The Kenya Telecommunications Network Operators (KTNO) has called on the government to reconsider blocking them from the board of the Universal Service Fund (USF), set up to fund the support of infrastructure in the industry.
The Communications Commission of Kenya (CCK) will have sole management of the USF, to be funded by 0.5 per cent of revenue paid by the operators from July.
The government hopes to raise around KSh1 billion (US$11 million) annually from the mobile operators, broadcasters, ISPs and courier operators.
But having been left in the cold by the government and the CCK in regards to representation on the USF’s board, amid fears there would be a conflict of interest, a KTNO statement said: “It is difficult to determine which interest each of the appointees represents. We would therefore wish for reconsideration of this matter, and in particular, reconstitution of the USAC in order to allow for fresh appointments after proper consultations.”
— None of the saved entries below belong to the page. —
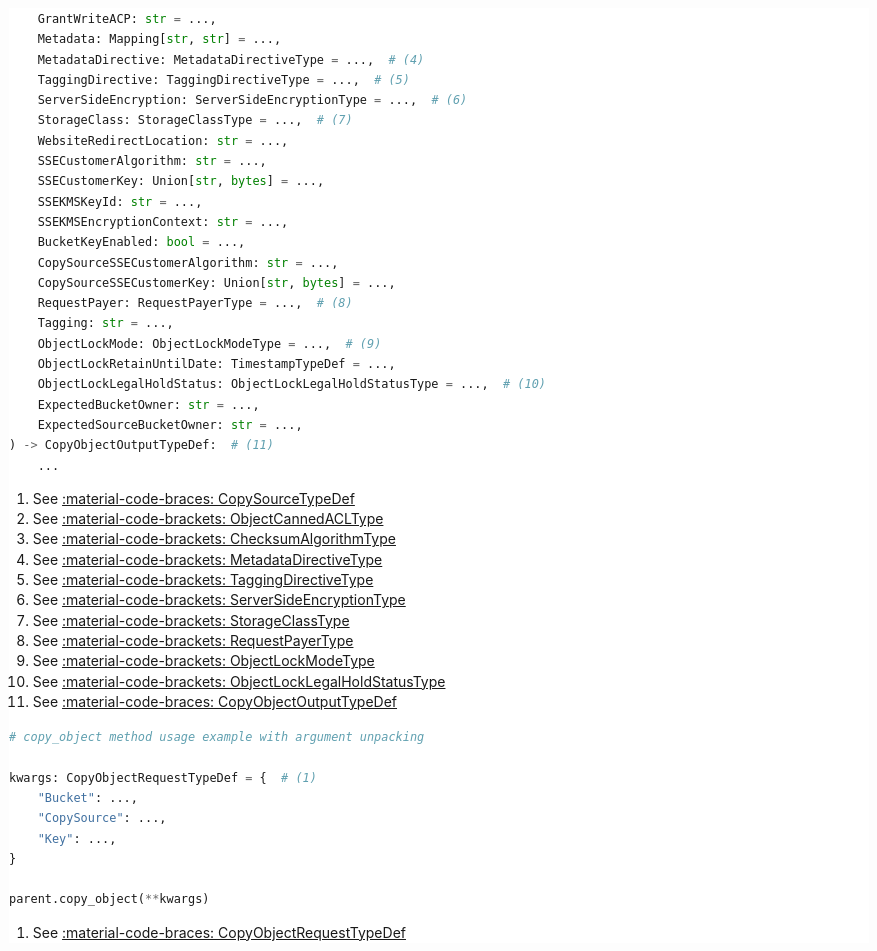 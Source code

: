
 ```python
    GrantWriteACP: str = ...,
    Metadata: Mapping[str, str] = ...,
    MetadataDirective: MetadataDirectiveType = ...,  # (4)
    TaggingDirective: TaggingDirectiveType = ...,  # (5)
    ServerSideEncryption: ServerSideEncryptionType = ...,  # (6)
    StorageClass: StorageClassType = ...,  # (7)
    WebsiteRedirectLocation: str = ...,
    SSECustomerAlgorithm: str = ...,
    SSECustomerKey: Union[str, bytes] = ...,
    SSEKMSKeyId: str = ...,
    SSEKMSEncryptionContext: str = ...,
    BucketKeyEnabled: bool = ...,
    CopySourceSSECustomerAlgorithm: str = ...,
    CopySourceSSECustomerKey: Union[str, bytes] = ...,
    RequestPayer: RequestPayerType = ...,  # (8)
    Tagging: str = ...,
    ObjectLockMode: ObjectLockModeType = ...,  # (9)
    ObjectLockRetainUntilDate: TimestampTypeDef = ...,
    ObjectLockLegalHoldStatus: ObjectLockLegalHoldStatusType = ...,  # (10)
    ExpectedBucketOwner: str = ...,
    ExpectedSourceBucketOwner: str = ...,
) -> CopyObjectOutputTypeDef:  # (11)
    ...
```

1. See [:material-code-braces: CopySourceTypeDef](./type_defs.md#copysourcetypedef) 
2. See [:material-code-brackets: ObjectCannedACLType](./literals.md#objectcannedacltype) 
3. See [:material-code-brackets: ChecksumAlgorithmType](./literals.md#checksumalgorithmtype) 
4. See [:material-code-brackets: MetadataDirectiveType](./literals.md#metadatadirectivetype) 
5. See [:material-code-brackets: TaggingDirectiveType](./literals.md#taggingdirectivetype) 
6. See [:material-code-brackets: ServerSideEncryptionType](./literals.md#serversideencryptiontype) 
7. See [:material-code-brackets: StorageClassType](./literals.md#storageclasstype) 
8. See [:material-code-brackets: RequestPayerType](./literals.md#requestpayertype) 
9. See [:material-code-brackets: ObjectLockModeType](./literals.md#objectlockmodetype) 
10. See [:material-code-brackets: ObjectLockLegalHoldStatusType](./literals.md#objectlocklegalholdstatustype) 
11. See [:material-code-braces: CopyObjectOutputTypeDef](./type_defs.md#copyobjectoutputtypedef) 


```python
# copy_object method usage example with argument unpacking

kwargs: CopyObjectRequestTypeDef = {  # (1)
    "Bucket": ...,
    "CopySource": ...,
    "Key": ...,
}

parent.copy_object(**kwargs)
```

1. See [:material-code-braces: CopyObjectRequestTypeDef](./type_defs.md#copyobjectrequesttypedef) 
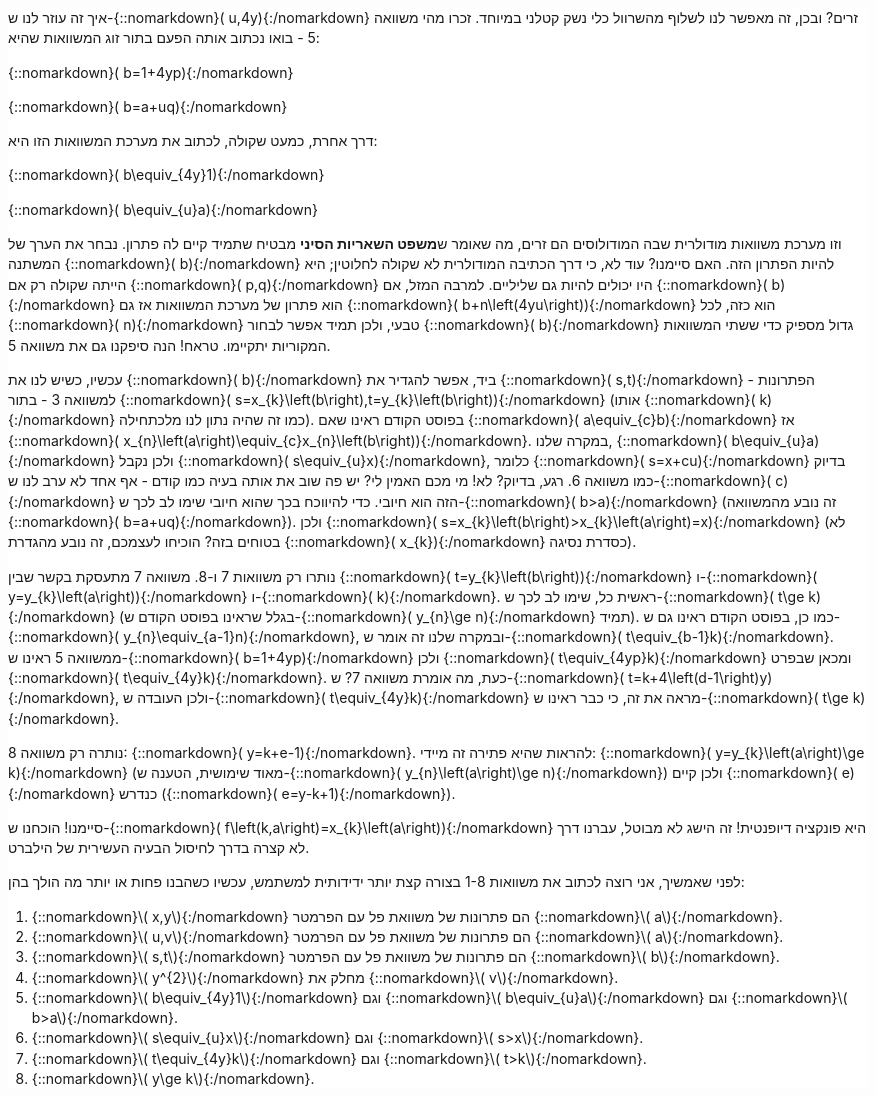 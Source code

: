 איך זה עוזר לנו ש-{::nomarkdown}\( u,4y\){:/nomarkdown} זרים? ובכן, זה מאפשר לנו לשלוף מהשרוול כלי נשק קטלני במיוחד. זכרו מהי משוואה 5 - בואו נכתוב אותה הפעם בתור זוג המשוואות שהיא:

{::nomarkdown}\( b=1+4yp\){:/nomarkdown}

{::nomarkdown}\( b=a+uq\){:/nomarkdown}

דרך אחרת, כמעט שקולה, לכתוב את מערכת המשוואות הזו היא:

{::nomarkdown}\( b\equiv_{4y}1\){:/nomarkdown}

{::nomarkdown}\( b\equiv_{u}a\){:/nomarkdown}

וזו מערכת משוואות מודולרית שבה המודולוסים הם זרים, מה שאומר ש<strong>משפט השאריות הסיני</strong> מבטיח שתמיד קיים לה פתרון. נבחר את הערך של המשתנה {::nomarkdown}\( b\){:/nomarkdown} להיות הפתרון הזה. האם סיימנו? עוד לא, כי דרך הכתיבה המודולרית לא שקולה לחלוטין; היא הייתה שקולה רק אם {::nomarkdown}\( p,q\){:/nomarkdown} היו יכולים להיות גם שליליים. למרבה המזל, אם {::nomarkdown}\( b\){:/nomarkdown} הוא פתרון של מערכת המשוואות אז גם {::nomarkdown}\( b+n\left(4yu\right)\){:/nomarkdown} הוא כזה, לכל {::nomarkdown}\( n\){:/nomarkdown} טבעי, ולכן תמיד אפשר לבחור {::nomarkdown}\( b\){:/nomarkdown} גדול מספיק כדי ששתי המשוואות המקוריות יתקיימו. טראח! הנה סיפקנו גם את משוואה 5.

עכשיו, כשיש לנו את {::nomarkdown}\( b\){:/nomarkdown} ביד, אפשר להגדיר את {::nomarkdown}\( s,t\){:/nomarkdown} - הפתרונות למשוואה 3 - בתור {::nomarkdown}\( s=x_{k}\left(b\right),t=y_{k}\left(b\right)\){:/nomarkdown} (אותו {::nomarkdown}\( k\){:/nomarkdown} כמו זה שהיה נתון לנו מלכתחילה). בפוסט הקודם ראינו שאם {::nomarkdown}\( a\equiv_{c}b\){:/nomarkdown} אז {::nomarkdown}\( x_{n}\left(a\right)\equiv_{c}x_{n}\left(b\right)\){:/nomarkdown}. במקרה שלנו, {::nomarkdown}\( b\equiv_{u}a\){:/nomarkdown} ולכן נקבל {::nomarkdown}\( s\equiv_{u}x\){:/nomarkdown}, כלומר {::nomarkdown}\( s=x+cu\){:/nomarkdown} בדיוק כמו משוואה 6. רגע, בדיוק? לא! מי מכם האמין לי? יש פה שוב את אותה בעיה כמו קודם - אף אחד לא ערב לנו ש-{::nomarkdown}\( c\){:/nomarkdown} הזה הוא חיובי. כדי להיווכח בכך שהוא חיובי שימו לב לכך ש-{::nomarkdown}\( b&gt;a\){:/nomarkdown} (זה נובע מהמשוואה {::nomarkdown}\( b=a+uq\){:/nomarkdown}). ולכן {::nomarkdown}\( s=x_{k}\left(b\right)&gt;x_{k}\left(a\right)=x\){:/nomarkdown} (לא בטוחים בזה? הוכיחו לעצמכם, זה נובע מהגדרת {::nomarkdown}\( x_{k}\){:/nomarkdown} כסדרת נסיגה).

נותרו רק משוואות 7 ו-8. משוואה 7 מתעסקת בקשר שבין {::nomarkdown}\( t=y_{k}\left(b\right)\){:/nomarkdown} ו-{::nomarkdown}\( y=y_{k}\left(a\right)\){:/nomarkdown} ו-{::nomarkdown}\( k\){:/nomarkdown}. ראשית כל, שימו לב לכך ש-{::nomarkdown}\( t\ge k\){:/nomarkdown} (בגלל שראינו בפוסט הקודם ש-{::nomarkdown}\( y_{n}\ge n\){:/nomarkdown} תמיד). כמו כן, בפוסט הקודם ראינו גם ש-{::nomarkdown}\( y_{n}\equiv_{a-1}n\){:/nomarkdown}, ובמקרה שלנו זה אומר ש-{::nomarkdown}\( t\equiv_{b-1}k\){:/nomarkdown}. ממשוואה 5 ראינו ש-{::nomarkdown}\( b=1+4yp\){:/nomarkdown} ולכן {::nomarkdown}\( t\equiv_{4yp}k\){:/nomarkdown} ומכאן שבפרט {::nomarkdown}\( t\equiv_{4y}k\){:/nomarkdown}. כעת, מה אומרת משוואה 7? ש-{::nomarkdown}\( t=k+4\left(d-1\right)y\){:/nomarkdown}, ולכן העובדה ש-{::nomarkdown}\( t\equiv_{4y}k\){:/nomarkdown} מראה את זה, כי כבר ראינו ש-{::nomarkdown}\( t\ge k\){:/nomarkdown}.

נותרה רק משוואה 8: {::nomarkdown}\( y=k+e-1\){:/nomarkdown}. להראות שהיא פתירה זה מיידי: {::nomarkdown}\( y=y_{k}\left(a\right)\ge k\){:/nomarkdown} (מאוד שימושית, הטענה ש-{::nomarkdown}\( y_{n}\left(a\right)\ge n\){:/nomarkdown}) ולכן קיים {::nomarkdown}\( e\){:/nomarkdown} כנדרש ({::nomarkdown}\( e=y-k+1\){:/nomarkdown}).

סיימנו! הוכחנו ש-{::nomarkdown}\( f\left(k,a\right)=x_{k}\left(a\right)\){:/nomarkdown} היא פונקציה דיופנטית! זה הישג לא מבוטל, עברנו דרך לא קצרה בדרך לחיסול הבעיה העשירית של הילברט.

לפני שאמשיך, אני רוצה לכתוב את משוואות 1-8 בצורה קצת יותר ידידותית למשתמש, עכשיו כשהבנו פחות או יותר מה הולך בהן:
<ol>
	<li>{::nomarkdown}\( x,y\){:/nomarkdown} הם פתרונות של משוואת פל עם הפרמטר {::nomarkdown}\( a\){:/nomarkdown}.</li>
	<li>{::nomarkdown}\( u,v\){:/nomarkdown} הם פתרונות של משוואת פל עם הפרמטר {::nomarkdown}\( a\){:/nomarkdown}.</li>
	<li>{::nomarkdown}\( s,t\){:/nomarkdown} הם פתרונות של משוואת פל עם הפרמטר {::nomarkdown}\( b\){:/nomarkdown}.</li>
	<li>{::nomarkdown}\( y^{2}\){:/nomarkdown} מחלק את {::nomarkdown}\( v\){:/nomarkdown}.</li>
	<li>{::nomarkdown}\( b\equiv_{4y}1\){:/nomarkdown} וגם {::nomarkdown}\( b\equiv_{u}a\){:/nomarkdown} וגם {::nomarkdown}\( b&gt;a\){:/nomarkdown}.</li>
	<li>{::nomarkdown}\( s\equiv_{u}x\){:/nomarkdown} וגם {::nomarkdown}\( s&gt;x\){:/nomarkdown}.</li>
	<li>{::nomarkdown}\( t\equiv_{4y}k\){:/nomarkdown} וגם {::nomarkdown}\( t&gt;k\){:/nomarkdown}.</li>
	<li>{::nomarkdown}\( y\ge k\){:/nomarkdown}.</li>
</ol>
The USF will focus on remote areas such as the northern eastern frontier, addressing issues that include increasing high-speed internet access, building mobile telephony masts and upgrading data masts in the vast remote areas which investors regard as commercially non-viable.
Susan Mochache, the assistant director of USF at CCK, said at a press briefing: “We will not include the telecoms operators in the management of the fund as this will result in conflict of interest since the same operators are expected to bid for the rollout of projects in marginalised areas.”
Kenya’s leading mobile service provider Safaricom is expected to generate the largest percentage with a payout of KSh620 million (US$7 million).
Some members of KTNO suggest the contributions should be time-bound and limited to one or two years and thereafter be self-sustaining, with other firms pushing for funding to be through grants.